Authors: Ellen Hampton
Hostility between de Lattre and Leclerc was heartfelt. The two men detested each other, and their rare meetings were marked by closed-door arguments. Leclerc went up the American chain of command trying to halt his transfer, even getting Patton and Haislip to appeal for a reprieve from the Allied commander-in-chief, General Dwight D. Eisenhower, but Eisenhower said that the request had come from de Gaulle, and that the Allies were bound to respect it. The more Leclerc struggled to get out of it, the louder de Lattre insisted that he report immediately for his orders. Leclerc and his staff expressed their great regret to their U.S. commanders. “If our relations have been, at moments, a little tense, which is normal during operations, we have in the end gotten along very well with the XVth Corps,” Girard wrote.
8
The Rochambelles, like every other soldier in the division, were only vaguely aware of the changes of command. It was not their problem; their commanders were captains, not generals. “We were at grasshopper level,” Jacotte said. Nonetheless, leadership at the top set the tone for morale in the lower ranks, and more important, assigned the division’s position in the campaign. Their fate would now be in de Lattre’s hands.
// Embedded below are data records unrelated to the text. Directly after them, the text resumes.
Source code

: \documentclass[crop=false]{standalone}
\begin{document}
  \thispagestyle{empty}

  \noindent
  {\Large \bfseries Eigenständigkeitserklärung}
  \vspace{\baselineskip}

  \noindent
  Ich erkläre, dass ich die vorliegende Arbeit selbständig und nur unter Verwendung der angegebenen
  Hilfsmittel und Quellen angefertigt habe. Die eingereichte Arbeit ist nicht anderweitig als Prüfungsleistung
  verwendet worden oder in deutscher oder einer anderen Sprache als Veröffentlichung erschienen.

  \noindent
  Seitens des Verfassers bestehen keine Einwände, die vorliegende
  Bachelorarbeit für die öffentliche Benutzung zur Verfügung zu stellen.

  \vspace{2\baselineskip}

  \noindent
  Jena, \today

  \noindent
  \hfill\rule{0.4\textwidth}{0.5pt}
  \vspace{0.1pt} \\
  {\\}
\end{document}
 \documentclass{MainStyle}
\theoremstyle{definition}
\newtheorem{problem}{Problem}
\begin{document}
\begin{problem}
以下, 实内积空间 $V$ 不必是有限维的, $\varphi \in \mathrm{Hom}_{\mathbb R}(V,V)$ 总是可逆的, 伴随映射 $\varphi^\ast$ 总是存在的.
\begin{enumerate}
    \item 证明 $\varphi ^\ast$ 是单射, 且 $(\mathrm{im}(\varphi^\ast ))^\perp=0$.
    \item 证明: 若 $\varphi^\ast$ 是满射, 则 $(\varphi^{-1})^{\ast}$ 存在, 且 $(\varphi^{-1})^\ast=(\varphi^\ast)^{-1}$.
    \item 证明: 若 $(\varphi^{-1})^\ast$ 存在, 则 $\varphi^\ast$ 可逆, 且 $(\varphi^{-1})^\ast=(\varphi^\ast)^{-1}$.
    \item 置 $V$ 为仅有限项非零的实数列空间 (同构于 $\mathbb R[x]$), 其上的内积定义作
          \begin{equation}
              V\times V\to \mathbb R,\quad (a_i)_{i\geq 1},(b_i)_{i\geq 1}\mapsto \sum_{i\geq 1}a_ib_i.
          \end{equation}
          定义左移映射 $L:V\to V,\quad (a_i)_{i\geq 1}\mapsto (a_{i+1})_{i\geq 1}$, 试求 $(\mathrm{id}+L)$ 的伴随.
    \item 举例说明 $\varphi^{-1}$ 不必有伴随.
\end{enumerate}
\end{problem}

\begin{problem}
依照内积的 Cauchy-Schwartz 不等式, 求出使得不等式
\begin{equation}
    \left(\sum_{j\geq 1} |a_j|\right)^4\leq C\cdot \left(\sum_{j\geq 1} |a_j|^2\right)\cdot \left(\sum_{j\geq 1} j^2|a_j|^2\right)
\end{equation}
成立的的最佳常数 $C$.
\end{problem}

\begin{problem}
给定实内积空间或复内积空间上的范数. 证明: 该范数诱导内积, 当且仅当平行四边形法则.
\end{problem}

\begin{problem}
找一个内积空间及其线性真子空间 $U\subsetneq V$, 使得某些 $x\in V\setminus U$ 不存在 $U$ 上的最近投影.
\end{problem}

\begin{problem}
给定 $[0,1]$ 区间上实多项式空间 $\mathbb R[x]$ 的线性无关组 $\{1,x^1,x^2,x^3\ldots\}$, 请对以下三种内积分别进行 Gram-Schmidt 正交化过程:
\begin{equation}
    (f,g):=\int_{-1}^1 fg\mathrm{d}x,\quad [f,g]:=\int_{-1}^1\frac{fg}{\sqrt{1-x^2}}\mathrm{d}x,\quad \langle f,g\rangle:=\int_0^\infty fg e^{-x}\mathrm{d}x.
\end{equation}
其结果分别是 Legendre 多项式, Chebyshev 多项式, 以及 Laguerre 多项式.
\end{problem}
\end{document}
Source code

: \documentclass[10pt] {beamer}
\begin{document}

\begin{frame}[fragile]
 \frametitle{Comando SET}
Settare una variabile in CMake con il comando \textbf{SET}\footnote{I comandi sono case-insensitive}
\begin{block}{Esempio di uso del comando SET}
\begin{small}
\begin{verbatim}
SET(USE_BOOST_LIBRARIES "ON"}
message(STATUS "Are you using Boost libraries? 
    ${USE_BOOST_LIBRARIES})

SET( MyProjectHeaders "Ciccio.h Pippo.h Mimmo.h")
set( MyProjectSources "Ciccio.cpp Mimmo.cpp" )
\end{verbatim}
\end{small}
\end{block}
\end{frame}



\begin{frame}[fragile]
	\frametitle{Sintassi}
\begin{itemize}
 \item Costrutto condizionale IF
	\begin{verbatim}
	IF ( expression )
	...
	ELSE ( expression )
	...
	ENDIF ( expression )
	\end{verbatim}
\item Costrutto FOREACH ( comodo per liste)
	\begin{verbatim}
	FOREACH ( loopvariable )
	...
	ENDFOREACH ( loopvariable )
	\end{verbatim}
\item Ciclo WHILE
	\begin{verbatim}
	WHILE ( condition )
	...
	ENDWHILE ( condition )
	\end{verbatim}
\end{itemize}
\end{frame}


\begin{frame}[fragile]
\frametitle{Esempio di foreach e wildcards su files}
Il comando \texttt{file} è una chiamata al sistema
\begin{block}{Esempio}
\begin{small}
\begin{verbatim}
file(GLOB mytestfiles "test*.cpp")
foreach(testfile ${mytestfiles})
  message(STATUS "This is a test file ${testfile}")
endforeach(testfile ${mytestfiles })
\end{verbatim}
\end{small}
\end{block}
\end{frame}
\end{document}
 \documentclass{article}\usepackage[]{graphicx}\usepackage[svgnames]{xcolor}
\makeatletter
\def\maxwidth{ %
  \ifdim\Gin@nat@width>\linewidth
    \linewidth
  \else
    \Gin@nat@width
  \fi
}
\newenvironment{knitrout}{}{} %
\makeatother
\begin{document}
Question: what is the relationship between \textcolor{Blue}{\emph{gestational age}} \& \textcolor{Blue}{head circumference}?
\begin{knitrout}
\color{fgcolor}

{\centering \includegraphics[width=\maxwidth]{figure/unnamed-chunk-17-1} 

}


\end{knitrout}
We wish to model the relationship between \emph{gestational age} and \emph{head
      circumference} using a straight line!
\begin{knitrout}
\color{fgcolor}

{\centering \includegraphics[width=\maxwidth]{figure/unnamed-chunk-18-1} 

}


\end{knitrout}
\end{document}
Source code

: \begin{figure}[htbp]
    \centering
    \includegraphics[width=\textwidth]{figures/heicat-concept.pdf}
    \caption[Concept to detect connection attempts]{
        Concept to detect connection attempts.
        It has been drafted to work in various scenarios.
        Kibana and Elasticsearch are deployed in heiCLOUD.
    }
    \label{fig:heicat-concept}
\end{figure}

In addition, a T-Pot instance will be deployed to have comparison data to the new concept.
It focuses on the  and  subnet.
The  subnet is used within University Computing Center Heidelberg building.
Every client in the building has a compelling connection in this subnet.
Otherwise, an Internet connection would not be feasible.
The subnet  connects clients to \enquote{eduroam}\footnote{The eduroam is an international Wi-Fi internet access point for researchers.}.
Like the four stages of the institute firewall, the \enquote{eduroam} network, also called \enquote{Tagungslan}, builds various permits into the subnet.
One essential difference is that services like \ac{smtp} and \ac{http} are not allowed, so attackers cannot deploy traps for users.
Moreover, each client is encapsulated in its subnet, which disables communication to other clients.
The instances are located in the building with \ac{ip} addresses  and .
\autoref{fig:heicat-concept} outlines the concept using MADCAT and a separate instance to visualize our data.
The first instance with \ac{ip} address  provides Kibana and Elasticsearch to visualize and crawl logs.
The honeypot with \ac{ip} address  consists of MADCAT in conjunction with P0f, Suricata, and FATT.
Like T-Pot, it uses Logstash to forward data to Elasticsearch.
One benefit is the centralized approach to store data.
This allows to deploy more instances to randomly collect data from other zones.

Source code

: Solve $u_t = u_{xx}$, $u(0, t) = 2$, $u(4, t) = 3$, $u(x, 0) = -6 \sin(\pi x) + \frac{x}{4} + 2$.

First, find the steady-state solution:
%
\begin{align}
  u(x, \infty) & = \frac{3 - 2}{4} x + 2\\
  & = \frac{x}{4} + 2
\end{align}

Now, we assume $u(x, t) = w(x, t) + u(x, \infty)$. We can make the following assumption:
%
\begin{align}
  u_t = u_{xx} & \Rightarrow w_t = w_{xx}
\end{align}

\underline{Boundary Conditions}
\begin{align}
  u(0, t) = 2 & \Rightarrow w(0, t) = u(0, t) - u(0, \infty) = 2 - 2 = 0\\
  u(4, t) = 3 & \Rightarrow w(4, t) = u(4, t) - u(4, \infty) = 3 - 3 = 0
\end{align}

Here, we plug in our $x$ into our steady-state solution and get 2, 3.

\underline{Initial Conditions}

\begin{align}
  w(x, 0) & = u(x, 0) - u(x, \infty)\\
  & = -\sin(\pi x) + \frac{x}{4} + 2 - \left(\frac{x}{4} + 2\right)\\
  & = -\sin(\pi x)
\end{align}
As the division moved out of Strasbourg southward into the Alsatian countryside, the weather turned dead cold. It was the end of November; darkness fell early and lifted late. Leaving the comforts of Strasbourg with slight regret, Edith nonetheless was eager to get to her hometown, Colmar, and see her family.
Edith and Anne followed their Spahi reconnaissance unit in a slow crawl to Erstein, twenty kilometers south of Strasbourg, on November 27. It was dark by the time they reached the outskirts. No one was in the streets, no lights were on, and clouds obscured the moon. Edith was tense; it didn’t feel right. Where were the Germans? When the convoy halted, the ambulance came to a stop just in front of a cemetery. It didn’t add to the mood.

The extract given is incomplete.